Today marked an historic moment in United States history as Barack Obama was sworn in as the 44th President. While Arab support of Obama has been waning over the past few months following the selection of his cabinet and his silence over Israel's attacks on Gaza, across the Middle East and North Africa bloggers still have plenty to say.
A Syrian in London shares a timeline of the past few weeks of Israel's attacks, then remarks:
Not since Kennedy, and some say not never, has an American President has had such attention with such high hopes, from around the world resting on his shoulders. In his inauguration speech, President Obama said:
“we have chosen hope over fear, unity of purpose over conflict and discord”
“we come to proclaim an end to the petty grievances and false promises, the recriminations and worn out dogmas, that for far too long have strangled our politics.”

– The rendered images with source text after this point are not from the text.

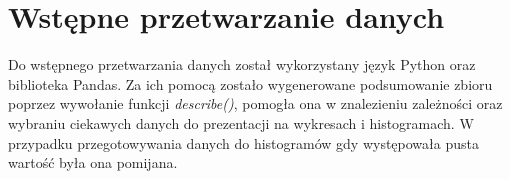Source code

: \documentclass{classrep}
\begin{document}
    \section{Wstępne przetwarzanie danych} {
        Do wstępnego przetwarzania danych został wykorzystany język Python oraz
        biblioteka Pandas. Za ich pomocą zostało wygenerowane podsumowanie zbioru
        poprzez wywołanie funkcji \emph{describe()}, pomogła ona w znalezieniu
        zależności oraz wybraniu ciekawych danych do prezentacji na wykresach i
        histogramach. W przypadku przegotowywania danych do histogramów gdy występowała
        pusta wartość była ona pomijana.
    }

    \begin{thebibliography}{0}
    \end{thebibliography}
\end{document}
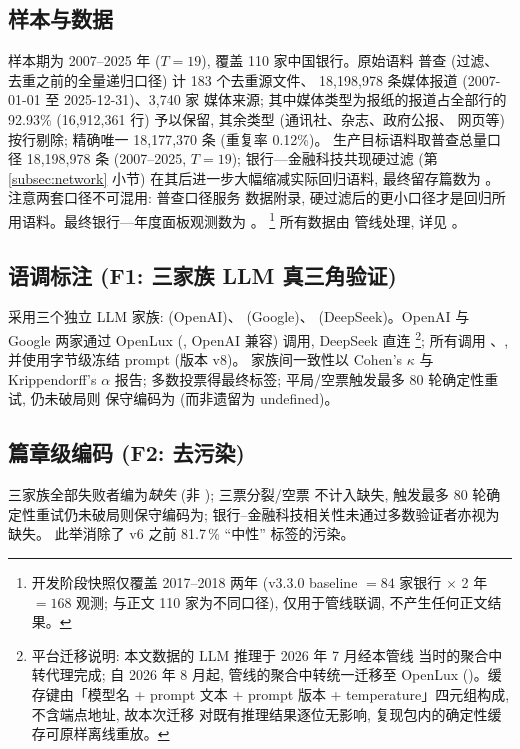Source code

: \subsection{样本与数据}
样本期为 2007--2025 年 ($T=19$), 覆盖 110 家中国银行。原始语料
普查 (过滤、去重之前的全量递归口径) 计 183 个去重源文件、
18{,}198{,}978 条媒体报道 (2007-01-01 至 2025-12-31)、3{,}740 家
媒体来源; 其中媒体类型为报纸的报道占全部行的 92.93\%
(16{,}912{,}361 行) 予以保留, 其余类型 (通讯社、杂志、政府公报、
网页等) 按行剔除; 精确唯一 18{,}177{,}370 条 (重复率 0.12\%)。
生产目标语料取普查总量口径 18{,}198{,}978 条 (2007--2025,
$T=19$); 银行—金融科技共现硬过滤 (第 \ref{subsec:network} 小节)
在其后进一步大幅缩减实际回归语料, 最终留存篇数为
。注意两套口径不可混用: 普查口径服务
数据附录, 硬过滤后的更小口径才是回归所用语料。最终银行—年度面板观测数为
。%
\footnote{开发阶段快照仅覆盖 2017--2018 两年 (v3.3.0 baseline
$=84$ 家银行 $\times$ 2 年 $=168$ 观测; 与正文 110 家为不同口径),
仅用于管线联调, 不产生任何正文结果。}
所有数据由  管线处理, 详见
。

\subsection{语调标注 (F1: 三家族 LLM 真三角验证)}
采用三个独立 LLM 家族:  (OpenAI)、
 (Google)、
(DeepSeek)。OpenAI 与 Google 两家通过 OpenLux
(, OpenAI 兼容) 调用, DeepSeek 直连
\footnote{平台迁移说明: 本文数据的 LLM 推理于 2026 年 7 月经本管线
当时的聚合中转代理完成; 自 2026 年 8 月起, 管线的聚合中转统一迁移至
OpenLux ()。缓存键由「模型名 + prompt
文本 + prompt 版本 + temperature」四元组构成, 不含端点地址, 故本次迁移
对既有推理结果逐位无影响, 复现包内的确定性缓存可原样离线重放。}; 所有调用 、,
并使用字节级冻结 prompt (版本 v8)。
家族间一致性以 Cohen's $\kappa$ 与 Krippendorff's $\alpha$ 报告;
多数投票得最终标签; 平局/空票触发最多 80 轮确定性重试, 仍未破局则
保守编码为 (而非遗留为 undefined)。

\subsection{篇章级编码 (F2: 去污染)}
三家族全部失败者编为\emph{缺失} (非 ); 三票分裂/空票
不计入缺失, 触发最多 80 轮确定性重试仍未破局则保守编码为;
银行--金融科技相关性未通过多数验证者亦视为缺失。
此举消除了 v6 之前 81.7\,\% ``中性'' 标签的污染。

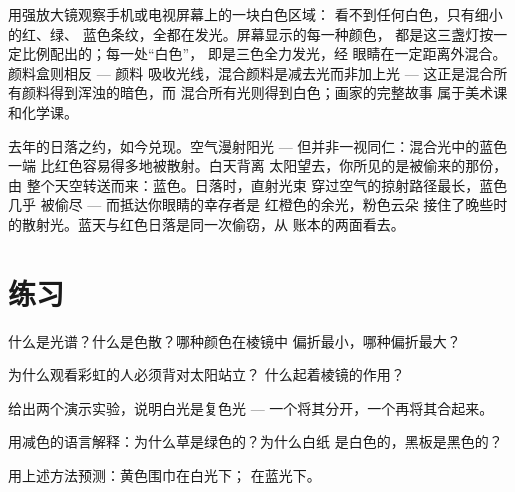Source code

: \begin{example}[口袋里的屏幕]\label{ex:g8:colors-spectra:screen}
用强放大镜观察手机或电视屏幕上的一块白色区域：
看不到任何白色，只有细小的红、绿、
蓝色条纹，全都在发光。屏幕显示的每一种颜色，
都是这三盏灯按一定比例配出的；每一处“白色”，
即是三色全力发光，经
眼睛在一定距离外混合。颜料盒则相反 --- 颜料
吸收光线，混合颜料是减去光而非加上光
--- 这正是混合所有颜料得到浑浊的暗色，而
混合所有光则得到白色；画家的完整故事
属于美术课和化学课。
\end{example}

\begin{remark}[日落，全数兑现]\label{rem:g8:colors-spectra:sunset}
去年的日落之约，如今兑现。空气漫射阳光
--- 但并非一视同仁：混合光中的蓝色一端
比红色容易得多地被散射。白天背离
太阳望去，你所见的是被偷来的那份，由
整个天空转送而来：蓝色。日落时，直射光束
穿过空气的掠射路径最长，蓝色几乎
被偷尽 --- 而抵达你眼睛的幸存者是
红橙色的余光，粉色云朵
接住了晚些时的散射光。蓝天与红色日落是同一次偷窃，从
账本的两面看去。
\end{remark}

\section{练习}

\begin{exercise}[$\star$]\label{exo:g8:colors-spectra:1}
什么是光谱？什么是色散？哪种颜色在棱镜中
偏折最小，哪种偏折最大？
\end{exercise}

\begin{exercise}[$\star$]\label{exo:g8:colors-spectra:2}
为什么观看彩虹的人必须背对太阳站立？
什么起着棱镜的作用？
\end{exercise}

\begin{exercise}[$\star$]\label{exo:g8:colors-spectra:3}
给出两个演示实验，说明白光是复色光 ---
一个将其分开，一个再将其合起来。
\end{exercise}

\begin{exercise}[$\star$]\label{exo:g8:colors-spectra:4}
用减色的语言解释：为什么草是绿色的？为什么白纸
是白色的，黑板是黑色的？
\end{exercise}

\begin{exercise}[$\star$]\label{exo:g8:colors-spectra:5}
用上述方法预测：黄色围巾在白光下；
在蓝光下。
\end{exercise}

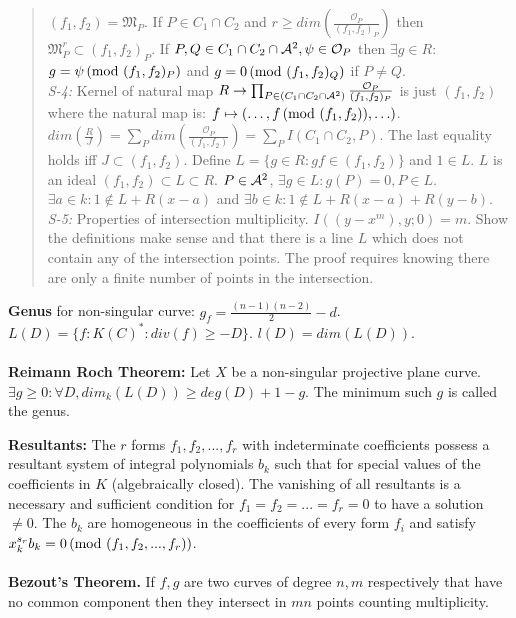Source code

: \begin{quote}
$(f_1 , f_2) = {\mathfrak M}_P$.
If $P \in C_1 \cap C_2$ and $r \ge dim({\frac {{\mathcal O}_P} {(f_1 , f_2)_P}})$ then
${\mathfrak M}_P^r \subset (f_1, f_2)_P$.  If 
$P, Q \in C_1 \cap C_2 \cap {\cal A}^2, \psi \in {\mathcal O}_P$
then $\exists g \in R$: 
$g= \psi \thinspace \textnormal{(mod } (f_1 , f_2)_P \textnormal{)}$ and 
$g= 0 \thinspace \textnormal{(mod } (f_1 , f_2)_Q \textnormal{)}$ if $P \ne Q$.
\\
\emph{S-4:} Kernel of natural map $R \rightarrow \prod_{P \in (C_1 \cap C_2 \cap {\cal A}^2)}
{\frac {{\mathcal O}_P} {(f_1 , f_2)_P}}$ is just $(f_1 , f_2)$ where the natural map is:
$f \mapsto (\ldots, f \thinspace \textnormal{(mod } (f_1, f_2) \textnormal{)}, \ldots)$.  
$dim({\frac R J})
= \sum_P dim( {\frac  {{\mathcal O}_P} {(f_1 , f_2)}})
= \sum_P I(C_1 \cap C_2, P)$.  The last equality holds iff $J \subset (f_1 , f_2)$.
Define $L= \{ g \in R : gf \in (f_1 , f_2) \}$ and $1 \in L$.  $L$ is an ideal
$(f_1 , f_2) \subset L \subset R$.  
$P \in {\cal A}^2$, $\exists g \in L: g(P) =0, P \in L$.  
$\exists a \in k: 1 \notin L +R(x-a)$ and
$\exists b \in k: 1 \notin L +R(x-a) + R(y-b)$.
\\
\emph{S-5:}
Properties of intersection multiplicity.  $I((y-x^m), y; 0)= m$.  Show the definitions
make sense and that there is a line $L$ which does not contain any of the intersection
points.  The proof requires knowing there are only a finite number of points in the
intersection.
\end{quote}
{\bf Genus} for non-singular curve: $g_f = {\frac {(n-1)(n-2)} {2}} - d$.
$L(D)= \{ f: K(C)^*: div(f) \ge -D \}$.  $l(D)= dim (L(D))$.
\\
\\
{\bf Reimann Roch Theorem:} Let
$X$ be a non-singular projective plane curve.  $\exists g \ge 0: \forall D,
dim_k(L(D)) \ge deg(D)+1-g$.  The minimum such $g$ is called the genus.
\begin{quote}
\end{quote}
{\bf Resultants:} 
The $r$ forms $f_1,f_2,...,f_r$ with indeterminate coefficients possess a resultant
system of integral polynomials $b_k$ such that for special values of the 
coefficients in $K$ (algebraically closed).  
The vanishing of all resultants is a necessary and 
sufficient condition for
$f_1= f_2= ... =f_r= 0$ to have a solution $\ne 0$.  The $b_k$ are homogeneous
in the coefficients of every form $f_i$ and 
satisfy $x_k^{s_r}b_k=0 \thinspace \textnormal{(mod } (f_1, f_2,...,f_r) \textnormal{)}$.  
\\
\\
{\bf Bezout's Theorem.}  If $f, g$ are two curves of degree $n,m$ respectively that
have no common component then they intersect in $mn$ points counting multiplicity.
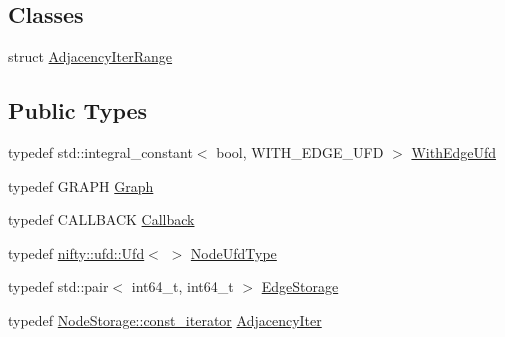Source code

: \subsection*{Classes}
\begin{DoxyCompactItemize}
\item 
struct \hyperlink{structnifty_1_1graph_1_1EdgeContractionGraph_1_1AdjacencyIterRange}{Adjacency\+Iter\+Range}
\end{DoxyCompactItemize}
\subsection*{Public Types}
\begin{DoxyCompactItemize}
\item 
typedef std\+::integral\+\_\+constant$<$ bool, W\+I\+T\+H\+\_\+\+E\+D\+G\+E\+\_\+\+U\+F\+D $>$ \hyperlink{classnifty_1_1graph_1_1EdgeContractionGraph_a9b33be5b2975fe298604326c10df1f93}{With\+Edge\+Ufd}
\item 
typedef G\+R\+A\+P\+H \hyperlink{classnifty_1_1graph_1_1EdgeContractionGraph_a22f00237e657f393dfcaacdc10de9bba}{Graph}
\item 
typedef C\+A\+L\+L\+B\+A\+C\+K \hyperlink{classnifty_1_1graph_1_1EdgeContractionGraph_a75e91e51c78d2f427a31c30dcd8996ed}{Callback}
\item 
typedef \hyperlink{classnifty_1_1ufd_1_1Ufd}{nifty\+::ufd\+::\+Ufd}$<$  $>$ \hyperlink{classnifty_1_1graph_1_1EdgeContractionGraph_a7ff98238621f4b534e89b1880ee77239}{Node\+Ufd\+Type}
\item 
typedef std\+::pair$<$ int64\+\_\+t, int64\+\_\+t $>$ \hyperlink{classnifty_1_1graph_1_1EdgeContractionGraph_ad57e807f7df20892c7bbbb9b53d3aa08}{Edge\+Storage}
\item 
typedef \hyperlink{classnifty_1_1container_1_1FlatSet_a0f4cd26da060859b18742abfd534aa24}{Node\+Storage\+::const\+\_\+iterator} \hyperlink{classnifty_1_1graph_1_1EdgeContractionGraph_a447212f5ced0c4ef4d304e8b89f4f200}{Adjacency\+Iter}
\end{DoxyCompactItemize}
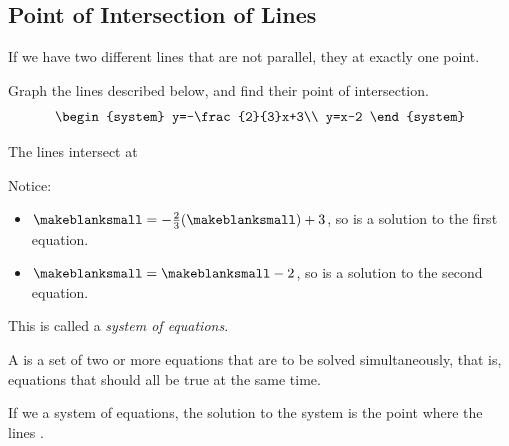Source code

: \subsection{Point of Intersection of Lines} 
If we have two different lines that are not parallel, they \makeblank[1in] at exactly one point.
\begin{Example}
Graph the lines described below, and find their point of intersection.
\[
\begin{system}
y=-\frac{2}{3}x+3\\
y=x-2
\end{system}
\]
\begin{icpic}
\GraphLarge
\end{icpic}
The lines intersect at \blankpair
\end{Example}
Notice:
\begin{itemize}
\item $\makeblanksmall=-\frac{2}{3}(\makeblanksmall)+3$, so \blankpair is a solution to the first equation.
\item $\makeblanksmall=\makeblanksmall-2$, so \blankpair is a solution to the second equation.
\end{itemize}
This is called a \emph{system of equations}.
\begin{definition}
A  is a set of two or more equations that are to be solved simultaneously, that is, equations that should all be true at the same time.
\end{definition}
If we \makeblank[1in] a system of equations, the solution to the system is the point where the lines \makeblank[1in].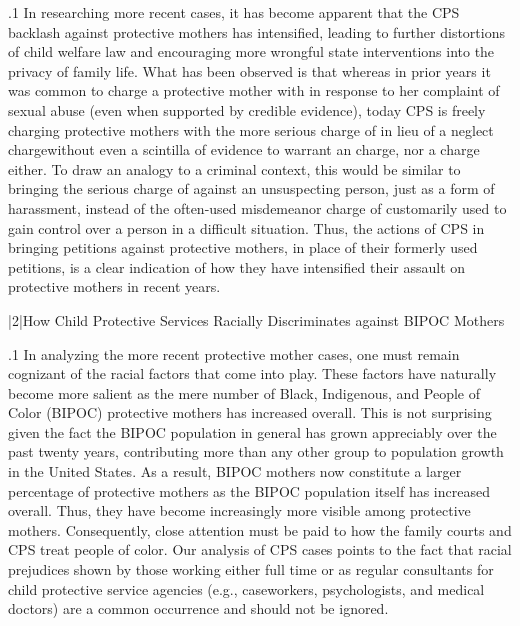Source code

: \documentclass[11pt, twoside]{article}
\begin{document}
{\p.1{%
In researching more recent cases, it has become apparent that the CPS
backlash against protective mothers has intensified, leading to further
distortions of child welfare law and encouraging more wrongful state
interventions into the privacy of family life. What has been observed
is that whereas in prior years it was common to charge a protective
mother with  in response to her complaint of sexual abuse
(even when supported by credible evidence), today CPS is freely charging protective mothers with the more serious charge of \mdash{}in lieu
of a neglect charge\mdash{}without even a scintilla of evidence to warrant an
 charge, nor a  charge either. To draw an analogy to a
criminal context, this would be similar to bringing the serious charge of
 against an unsuspecting person, just as a form of harassment, instead of the often-used misdemeanor charge of \mdash{}customarily used to gain control over a person in a difficult
situation. Thus, the actions of CPS in bringing  petitions against
protective mothers, in place of their formerly used  petitions, is
a clear indication of how they have intensified their assault on protective
mothers in recent years.
}%


\s|2|{How Child Protective Services Racially Discriminates against BIPOC Mothers}

\p.1{%
\noindent{}In analyzing the more recent protective mother cases, one must remain
cognizant of the racial factors that come into play. These factors have
naturally become more salient as the mere number of Black, Indigenous,
and People of Color (BIPOC) protective mothers has increased overall.
This is not surprising given the fact the BIPOC population in general
has grown appreciably over the past twenty years, contributing more
than any other group to population growth in the United States. As
a result, BIPOC mothers now constitute a larger percentage of protective mothers as the BIPOC population itself has increased overall. Thus,
they have become increasingly more visible among protective mothers.
Consequently, close attention must be paid to how the family courts
and CPS treat people of color. Our analysis of CPS cases points to the
fact that racial prejudices shown by those working either full time or as
regular consultants for child protective service agencies (e.g., caseworkers, psychologists, and medical doctors) are a common occurrence and
should not be ignored.
}%

}
\end{document}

“In reaffirming the greatness of our nation, we understand that greatness is never a given. It must be earned.”
“we reject as false the choice between our safety and our ideals”
Dare we grieve the dead?
Dare we hope for the living?
Jar of Juice, a blogger based in Dubai, felt that Obama's speech was a bit lacking:
While I think Obama’s speech was brilliant – he did not flinch when he said “Muslims” but was trying hard to sound genuine when he “thanked” the imbecile of whom we do not speak of after today – I think there was a crucial element missing in this event…
…but I guess Obama won’t lower himself to acknowledge that fool more than the diplomatic gesture in his speech.
Moroccan blogger Laila Lalami, who is a US resident and admits to voting for Obama, is slightly more hopeful, and glad Obama's day has come:
I’m glad that day has come.
Eight years ago, I voted for Ralph Nader because I thought there really wasn’t much of a difference between Democrats and Republicans on the major issues. But after the debacle in Florida, the Supreme Court decision, and the abysmal presidency that followed, I learned a simple lesson: Not all politicians are equal. There are some who are so talentless, so impervious to common sense, so lacking in simple compassion that they make a mockery of the office. I suppose I’m too cynical now to expect vast differences in government policy but I am still fired up about this particular change, about Barack Obama, and about the departure of George W. Bush.
Moroccan Obama fans are still actively campaigning for President Obama to give his first foreign speech in Rabat.